══ SUPPLIED INFORMATION ══
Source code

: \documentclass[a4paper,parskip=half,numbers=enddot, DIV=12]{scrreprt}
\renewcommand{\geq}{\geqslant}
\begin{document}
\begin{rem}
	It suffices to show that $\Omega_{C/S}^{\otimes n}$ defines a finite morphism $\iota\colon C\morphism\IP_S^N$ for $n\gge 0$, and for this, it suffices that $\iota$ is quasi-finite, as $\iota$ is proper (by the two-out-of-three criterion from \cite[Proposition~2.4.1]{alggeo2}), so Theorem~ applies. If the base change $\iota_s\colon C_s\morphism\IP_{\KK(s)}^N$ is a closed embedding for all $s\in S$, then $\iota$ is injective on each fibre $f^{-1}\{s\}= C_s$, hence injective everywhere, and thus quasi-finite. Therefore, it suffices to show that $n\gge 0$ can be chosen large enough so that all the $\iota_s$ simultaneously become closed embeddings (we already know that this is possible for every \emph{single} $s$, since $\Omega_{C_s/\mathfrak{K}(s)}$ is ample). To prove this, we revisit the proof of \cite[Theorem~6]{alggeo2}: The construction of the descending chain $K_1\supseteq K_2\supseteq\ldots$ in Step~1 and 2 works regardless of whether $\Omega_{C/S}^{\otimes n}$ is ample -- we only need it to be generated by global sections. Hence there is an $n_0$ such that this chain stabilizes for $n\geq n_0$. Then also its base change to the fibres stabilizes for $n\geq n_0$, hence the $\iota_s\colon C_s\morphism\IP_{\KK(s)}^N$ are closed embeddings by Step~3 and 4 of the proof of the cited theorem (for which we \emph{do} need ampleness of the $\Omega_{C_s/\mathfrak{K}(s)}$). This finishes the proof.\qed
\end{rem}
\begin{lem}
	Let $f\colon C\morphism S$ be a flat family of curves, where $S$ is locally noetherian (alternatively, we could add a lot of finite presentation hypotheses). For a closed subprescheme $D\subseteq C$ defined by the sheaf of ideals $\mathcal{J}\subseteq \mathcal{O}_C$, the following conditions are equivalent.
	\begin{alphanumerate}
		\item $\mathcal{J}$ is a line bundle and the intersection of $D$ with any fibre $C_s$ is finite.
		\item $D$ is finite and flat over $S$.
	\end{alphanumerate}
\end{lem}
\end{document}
═══
WHAT TO PRODUCE — Without omitting anything, output the data verbatim.

RESPONSE TO THIS TASK —
Source code

: \documentclass[a4paper,parskip=half,numbers=enddot, DIV=12]{scrreprt}
\renewcommand{\geq}{\geqslant}
\begin{document}
\begin{rem}
	It suffices to show that $\Omega_{C/S}^{\otimes n}$ defines a finite morphism $\iota\colon C\morphism\IP_S^N$ for $n\gge 0$, and for this, it suffices that $\iota$ is quasi-finite, as $\iota$ is proper (by the two-out-of-three criterion from \cite[Proposition~2.4.1]{alggeo2}), so Theorem~ applies. If the base change $\iota_s\colon C_s\morphism\IP_{\KK(s)}^N$ is a closed embedding for all $s\in S$, then $\iota$ is injective on each fibre $f^{-1}\{s\}= C_s$, hence injective everywhere, and thus quasi-finite. Therefore, it suffices to show that $n\gge 0$ can be chosen large enough so that all the $\iota_s$ simultaneously become closed embeddings (we already know that this is possible for every \emph{single} $s$, since $\Omega_{C_s/\mathfrak{K}(s)}$ is ample). To prove this, we revisit the proof of \cite[Theorem~6]{alggeo2}: The construction of the descending chain $K_1\supseteq K_2\supseteq\ldots$ in Step~1 and 2 works regardless of whether $\Omega_{C/S}^{\otimes n}$ is ample -- we only need it to be generated by global sections. Hence there is an $n_0$ such that this chain stabilizes for $n\geq n_0$. Then also its base change to the fibres stabilizes for $n\geq n_0$, hence the $\iota_s\colon C_s\morphism\IP_{\KK(s)}^N$ are closed embeddings by Step~3 and 4 of the proof of the cited theorem (for which we \emph{do} need ampleness of the $\Omega_{C_s/\mathfrak{K}(s)}$). This finishes the proof.\qed
\end{rem}
\begin{lem}
	Let $f\colon C\morphism S$ be a flat family of curves, where $S$ is locally noetherian (alternatively, we could add a lot of finite presentation hypotheses). For a closed subprescheme $D\subseteq C$ defined by the sheaf of ideals $\mathcal{J}\subseteq \mathcal{O}_C$, the following conditions are equivalent.
	\begin{alphanumerate}
		\item $\mathcal{J}$ is a line bundle and the intersection of $D$ with any fibre $C_s$ is finite.
		\item $D$ is finite and flat over $S$.
	\end{alphanumerate}
\end{lem}
\end{document}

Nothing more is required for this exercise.